Almost immediately at the start of the pandemic, it was clear that age was a substantial risk factor for experiencing severe COVID-19. But how aging impacts our immune function has been a difficult puzzle to solve.
To answer this question, researchers designed a new study to analyze genetic data from over 700,000 people identified from five biobanks in the United States, United Kingdom, Northern Europe, and Japan in a genome-wide association study. They focused specifically on age-related mosaic chromosomal alterations (mCAs), which are large DNA rearrangements including mutations like deletions or duplications of parts of the DNA, in white blood cells. These mCAs accumulate in our blood as we age and have been previously established as risk factors for blood cancers.
In this Nature Medicine study, the researchers found that mCAs were associated with a 170 percent higher risk of sepsis and a 40 percent increase in risk of respiratory infections. This increased risk was even higher among individuals who had previously been diagnosed with cancer.
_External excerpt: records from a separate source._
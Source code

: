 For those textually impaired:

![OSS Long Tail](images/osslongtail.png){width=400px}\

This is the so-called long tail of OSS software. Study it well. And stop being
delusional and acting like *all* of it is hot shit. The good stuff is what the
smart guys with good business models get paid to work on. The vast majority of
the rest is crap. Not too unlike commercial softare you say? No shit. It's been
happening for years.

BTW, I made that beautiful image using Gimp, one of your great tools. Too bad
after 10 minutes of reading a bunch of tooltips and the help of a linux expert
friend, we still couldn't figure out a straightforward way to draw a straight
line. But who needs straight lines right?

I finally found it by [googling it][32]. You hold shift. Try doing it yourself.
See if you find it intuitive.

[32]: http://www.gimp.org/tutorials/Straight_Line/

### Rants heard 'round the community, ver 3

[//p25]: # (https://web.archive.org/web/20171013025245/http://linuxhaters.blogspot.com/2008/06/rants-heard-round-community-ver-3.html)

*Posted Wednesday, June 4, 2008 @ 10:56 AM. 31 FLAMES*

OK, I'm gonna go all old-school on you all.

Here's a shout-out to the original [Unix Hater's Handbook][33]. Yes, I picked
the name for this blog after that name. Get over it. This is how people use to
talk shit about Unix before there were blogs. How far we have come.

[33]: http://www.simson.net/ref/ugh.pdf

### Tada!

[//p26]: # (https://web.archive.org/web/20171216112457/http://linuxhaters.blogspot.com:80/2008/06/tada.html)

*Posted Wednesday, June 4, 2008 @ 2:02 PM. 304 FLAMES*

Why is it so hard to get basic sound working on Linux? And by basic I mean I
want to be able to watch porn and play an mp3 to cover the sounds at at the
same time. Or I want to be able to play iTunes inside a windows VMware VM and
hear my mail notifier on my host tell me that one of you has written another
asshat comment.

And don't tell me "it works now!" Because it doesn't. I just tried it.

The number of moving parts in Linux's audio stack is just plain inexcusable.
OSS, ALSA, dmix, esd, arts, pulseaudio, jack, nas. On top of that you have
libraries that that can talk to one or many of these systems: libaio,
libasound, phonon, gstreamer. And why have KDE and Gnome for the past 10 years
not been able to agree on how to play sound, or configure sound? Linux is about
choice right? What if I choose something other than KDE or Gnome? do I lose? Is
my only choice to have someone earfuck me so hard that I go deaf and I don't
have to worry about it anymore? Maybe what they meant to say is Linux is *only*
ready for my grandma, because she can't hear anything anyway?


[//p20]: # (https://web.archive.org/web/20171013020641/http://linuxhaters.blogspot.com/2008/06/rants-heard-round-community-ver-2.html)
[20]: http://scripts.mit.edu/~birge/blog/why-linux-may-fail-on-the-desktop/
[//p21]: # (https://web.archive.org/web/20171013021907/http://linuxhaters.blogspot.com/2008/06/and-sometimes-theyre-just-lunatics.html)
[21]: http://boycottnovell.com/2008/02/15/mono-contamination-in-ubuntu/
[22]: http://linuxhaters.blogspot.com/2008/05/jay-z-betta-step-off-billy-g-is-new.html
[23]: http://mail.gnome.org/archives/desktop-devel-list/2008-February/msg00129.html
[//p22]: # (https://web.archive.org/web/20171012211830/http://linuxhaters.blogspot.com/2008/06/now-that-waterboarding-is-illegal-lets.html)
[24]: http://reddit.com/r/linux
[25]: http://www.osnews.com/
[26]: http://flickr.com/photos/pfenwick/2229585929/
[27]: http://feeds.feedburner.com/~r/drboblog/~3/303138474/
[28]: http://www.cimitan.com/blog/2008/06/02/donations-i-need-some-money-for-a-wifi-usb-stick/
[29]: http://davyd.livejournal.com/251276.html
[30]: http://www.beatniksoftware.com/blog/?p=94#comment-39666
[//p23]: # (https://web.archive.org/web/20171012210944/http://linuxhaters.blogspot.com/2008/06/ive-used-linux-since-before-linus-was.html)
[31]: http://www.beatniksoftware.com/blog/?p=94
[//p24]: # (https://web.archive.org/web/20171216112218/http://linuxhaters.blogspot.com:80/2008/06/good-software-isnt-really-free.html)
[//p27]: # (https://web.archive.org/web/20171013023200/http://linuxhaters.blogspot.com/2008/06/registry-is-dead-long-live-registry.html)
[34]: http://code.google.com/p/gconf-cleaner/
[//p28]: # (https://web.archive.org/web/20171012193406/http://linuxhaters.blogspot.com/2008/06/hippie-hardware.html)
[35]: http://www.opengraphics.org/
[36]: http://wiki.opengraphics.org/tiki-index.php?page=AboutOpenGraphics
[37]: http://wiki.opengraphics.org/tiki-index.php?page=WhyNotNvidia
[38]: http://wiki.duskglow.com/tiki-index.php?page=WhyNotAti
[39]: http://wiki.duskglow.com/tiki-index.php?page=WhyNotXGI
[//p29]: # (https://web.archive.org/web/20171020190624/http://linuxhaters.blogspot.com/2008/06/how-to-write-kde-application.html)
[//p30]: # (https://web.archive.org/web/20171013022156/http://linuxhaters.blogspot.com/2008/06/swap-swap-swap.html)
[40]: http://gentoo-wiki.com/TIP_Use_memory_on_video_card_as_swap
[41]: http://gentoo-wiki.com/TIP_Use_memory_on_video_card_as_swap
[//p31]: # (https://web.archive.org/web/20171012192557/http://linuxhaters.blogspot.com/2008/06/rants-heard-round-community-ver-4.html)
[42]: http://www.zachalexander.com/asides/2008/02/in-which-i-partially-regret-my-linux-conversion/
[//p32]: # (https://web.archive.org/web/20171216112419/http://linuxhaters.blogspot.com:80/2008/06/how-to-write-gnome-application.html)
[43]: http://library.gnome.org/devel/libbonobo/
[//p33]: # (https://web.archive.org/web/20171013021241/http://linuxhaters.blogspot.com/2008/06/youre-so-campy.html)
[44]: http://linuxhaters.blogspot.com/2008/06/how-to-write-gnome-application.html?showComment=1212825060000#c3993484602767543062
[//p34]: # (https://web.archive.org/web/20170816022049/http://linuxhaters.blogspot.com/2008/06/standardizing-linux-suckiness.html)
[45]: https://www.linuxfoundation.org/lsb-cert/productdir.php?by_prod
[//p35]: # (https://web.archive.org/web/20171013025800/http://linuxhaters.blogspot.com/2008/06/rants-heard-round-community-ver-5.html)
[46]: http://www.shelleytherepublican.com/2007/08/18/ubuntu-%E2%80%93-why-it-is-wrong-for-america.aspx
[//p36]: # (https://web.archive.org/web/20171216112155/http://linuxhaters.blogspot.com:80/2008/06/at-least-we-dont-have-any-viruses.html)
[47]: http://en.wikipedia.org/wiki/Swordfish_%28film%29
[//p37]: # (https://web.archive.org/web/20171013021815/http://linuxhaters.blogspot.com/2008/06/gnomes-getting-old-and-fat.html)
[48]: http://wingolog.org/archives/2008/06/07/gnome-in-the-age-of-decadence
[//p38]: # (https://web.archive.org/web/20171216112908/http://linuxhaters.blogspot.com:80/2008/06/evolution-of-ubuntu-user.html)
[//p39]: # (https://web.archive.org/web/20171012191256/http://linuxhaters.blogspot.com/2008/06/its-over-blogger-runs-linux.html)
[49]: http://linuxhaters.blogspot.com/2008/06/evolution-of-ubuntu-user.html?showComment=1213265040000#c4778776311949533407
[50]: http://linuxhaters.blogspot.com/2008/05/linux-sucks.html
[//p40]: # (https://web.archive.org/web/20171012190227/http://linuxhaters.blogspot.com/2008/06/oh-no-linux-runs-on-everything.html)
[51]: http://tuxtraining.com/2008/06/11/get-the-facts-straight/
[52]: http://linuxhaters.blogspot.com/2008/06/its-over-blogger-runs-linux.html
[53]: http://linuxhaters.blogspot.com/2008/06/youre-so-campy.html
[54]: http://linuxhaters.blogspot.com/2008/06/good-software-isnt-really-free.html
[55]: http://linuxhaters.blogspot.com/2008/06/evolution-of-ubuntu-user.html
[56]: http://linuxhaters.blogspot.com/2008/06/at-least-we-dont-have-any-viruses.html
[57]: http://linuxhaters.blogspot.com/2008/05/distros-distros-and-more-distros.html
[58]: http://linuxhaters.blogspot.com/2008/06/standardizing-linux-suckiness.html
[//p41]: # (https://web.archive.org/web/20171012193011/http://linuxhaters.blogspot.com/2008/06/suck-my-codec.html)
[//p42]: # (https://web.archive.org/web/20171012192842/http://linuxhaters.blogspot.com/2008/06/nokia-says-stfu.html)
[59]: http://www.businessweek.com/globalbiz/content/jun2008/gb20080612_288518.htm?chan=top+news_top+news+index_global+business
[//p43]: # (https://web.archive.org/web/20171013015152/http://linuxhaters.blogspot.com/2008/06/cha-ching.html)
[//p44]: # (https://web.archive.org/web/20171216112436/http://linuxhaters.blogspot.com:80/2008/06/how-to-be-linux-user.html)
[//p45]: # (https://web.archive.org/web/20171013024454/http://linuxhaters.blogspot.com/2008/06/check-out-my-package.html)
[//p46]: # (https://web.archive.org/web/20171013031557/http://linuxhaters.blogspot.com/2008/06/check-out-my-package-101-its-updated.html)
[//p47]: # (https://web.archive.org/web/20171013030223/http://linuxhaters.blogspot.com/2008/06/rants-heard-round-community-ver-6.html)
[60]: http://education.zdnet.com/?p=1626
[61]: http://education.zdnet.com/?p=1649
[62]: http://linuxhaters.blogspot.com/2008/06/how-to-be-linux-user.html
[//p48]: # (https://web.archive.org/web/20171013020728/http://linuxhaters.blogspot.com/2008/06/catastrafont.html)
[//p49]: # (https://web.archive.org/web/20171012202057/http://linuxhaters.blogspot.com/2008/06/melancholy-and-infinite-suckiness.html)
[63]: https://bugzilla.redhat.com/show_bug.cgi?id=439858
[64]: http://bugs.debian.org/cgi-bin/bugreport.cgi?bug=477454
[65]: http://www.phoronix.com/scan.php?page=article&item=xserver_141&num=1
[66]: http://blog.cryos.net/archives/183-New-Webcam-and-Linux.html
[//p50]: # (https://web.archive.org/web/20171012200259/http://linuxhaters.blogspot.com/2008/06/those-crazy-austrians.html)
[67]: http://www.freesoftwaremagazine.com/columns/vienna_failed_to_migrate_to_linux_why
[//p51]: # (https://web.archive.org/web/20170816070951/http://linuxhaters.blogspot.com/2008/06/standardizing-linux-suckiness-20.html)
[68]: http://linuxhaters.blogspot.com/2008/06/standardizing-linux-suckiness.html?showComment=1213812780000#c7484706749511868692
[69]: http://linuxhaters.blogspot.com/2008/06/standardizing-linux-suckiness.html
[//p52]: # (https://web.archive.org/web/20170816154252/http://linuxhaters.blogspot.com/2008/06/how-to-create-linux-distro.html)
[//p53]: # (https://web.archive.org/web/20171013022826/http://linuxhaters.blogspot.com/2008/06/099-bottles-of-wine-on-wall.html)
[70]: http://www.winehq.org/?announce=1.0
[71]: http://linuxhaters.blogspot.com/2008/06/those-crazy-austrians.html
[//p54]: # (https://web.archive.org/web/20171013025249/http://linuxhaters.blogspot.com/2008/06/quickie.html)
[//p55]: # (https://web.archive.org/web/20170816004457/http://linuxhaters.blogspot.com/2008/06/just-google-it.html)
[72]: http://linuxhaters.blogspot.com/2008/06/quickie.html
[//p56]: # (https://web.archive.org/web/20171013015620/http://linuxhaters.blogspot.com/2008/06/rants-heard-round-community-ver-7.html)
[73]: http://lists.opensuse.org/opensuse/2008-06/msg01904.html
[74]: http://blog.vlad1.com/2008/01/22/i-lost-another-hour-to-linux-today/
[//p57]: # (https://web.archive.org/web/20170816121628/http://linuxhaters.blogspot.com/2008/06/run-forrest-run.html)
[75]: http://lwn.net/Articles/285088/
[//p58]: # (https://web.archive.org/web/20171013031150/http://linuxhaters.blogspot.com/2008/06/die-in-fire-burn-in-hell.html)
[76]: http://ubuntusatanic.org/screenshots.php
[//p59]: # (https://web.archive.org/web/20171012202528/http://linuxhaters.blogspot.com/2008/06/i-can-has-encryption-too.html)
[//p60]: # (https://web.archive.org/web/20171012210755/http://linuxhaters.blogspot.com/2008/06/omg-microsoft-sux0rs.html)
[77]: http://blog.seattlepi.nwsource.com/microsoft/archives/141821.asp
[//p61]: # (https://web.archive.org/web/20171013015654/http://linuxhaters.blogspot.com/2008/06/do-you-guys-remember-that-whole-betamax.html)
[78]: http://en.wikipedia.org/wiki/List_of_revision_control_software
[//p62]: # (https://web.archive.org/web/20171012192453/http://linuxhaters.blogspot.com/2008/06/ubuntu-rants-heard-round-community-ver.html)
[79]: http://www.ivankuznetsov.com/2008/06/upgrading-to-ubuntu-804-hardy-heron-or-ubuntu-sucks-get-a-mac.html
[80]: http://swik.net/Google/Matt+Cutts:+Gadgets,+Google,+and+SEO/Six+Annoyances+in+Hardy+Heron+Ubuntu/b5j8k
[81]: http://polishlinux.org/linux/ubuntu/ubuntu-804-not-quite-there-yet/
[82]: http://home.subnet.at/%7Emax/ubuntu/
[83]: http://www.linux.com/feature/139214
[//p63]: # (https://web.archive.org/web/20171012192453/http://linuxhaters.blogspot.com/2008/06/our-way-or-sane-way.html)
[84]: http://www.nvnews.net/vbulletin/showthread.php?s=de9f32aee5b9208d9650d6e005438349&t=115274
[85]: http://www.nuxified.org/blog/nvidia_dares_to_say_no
The fact that mCAs were associated with higher numbers of infections makes sense: mutations that alter large parts of white blood cells' DNA limit the ability of these immune system warriors to fight against foreign pathogens that cause sepsis, the flu, and even COVID-19. And in an additional analysis of 871 people who had COVID-19 during the first wave of the pandemic in New York, the researchers found that 17 percent of severe cases had mCAs, compared to just six percent of mild cases.
This research highlights one of likely many links between age and infection-related risks. Identifying individuals with these genetic markers could prevent the severe disease outcomes that are likely in this group.